If an assessment of the potential exposure shows that the work could be done by employees who are not classified persons, HSE would normally expect entry into controlled areas to be allowed under suitable written arrangements.

However, if the assessment of potential exposure shows that restriction of their doses below the levels specified in regulation 18(2) IRR99 could not reasonably be ensured even with written arrangements, people working in the area should be classified. Entry under suitable written arrangements should not involve a system of work sharing simply to avoid classifying the people working in the controlled area.

Cooperation between employers

The cooperation needed when employers share the same workplace is discussed in paragraphs 241 to 242 of L121. Paragraph 243 of L121 discusses the cooperation needed if an employee has more than one employer. See ‘Examples’ for further guidance on these situations.

Exposure caused by other employers’ work

If it is likely that an employee will be exposed to ionising radiation in another employer’s work area, or as a consequence of another employer's work, then the two employers must exchange enough information to allow each to comply with their statutory duties (Regulation 15 of IRR99 refers, as does regulation 12 of MHSWR). Information regarding both potential and likely exposure to ionising radiation should be shared, along with details of any controlled areas that have been designated on sites to which access is required. This helps employers to judge whether they should classify their workers.


Employees having multiple employers

Where an employee has several employers, cooperation will be necessary to ensure that relevant information, typically relating to exposure, is shared.

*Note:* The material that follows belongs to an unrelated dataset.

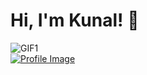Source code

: # Hi, I'm Kunal! 👋

![GIF1](https://media.giphy.com/media/xTiTnejNQSQd9dqeUo/source.gif)  
[![Profile Image](https://i.ibb.co/3hvP1f2/prokunal.png)](https://tryhackme.com/p/prokunal)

For example, where an interventional radiologist works for both an NHS Trust and a private hospital, both employers have a duty to share information in relation to the total dose the employee is likely to receive, to determine whether classification is appropriate. This cooperation should begin in advance of work, because classification relates to projected doses before exposure is incurred.

Checklist for classification

Should the employer decide that designation as a classified person is appropriate, the actions outlined in the checklist should be taken. A periodic review of the continuing need for classification should be undertaken.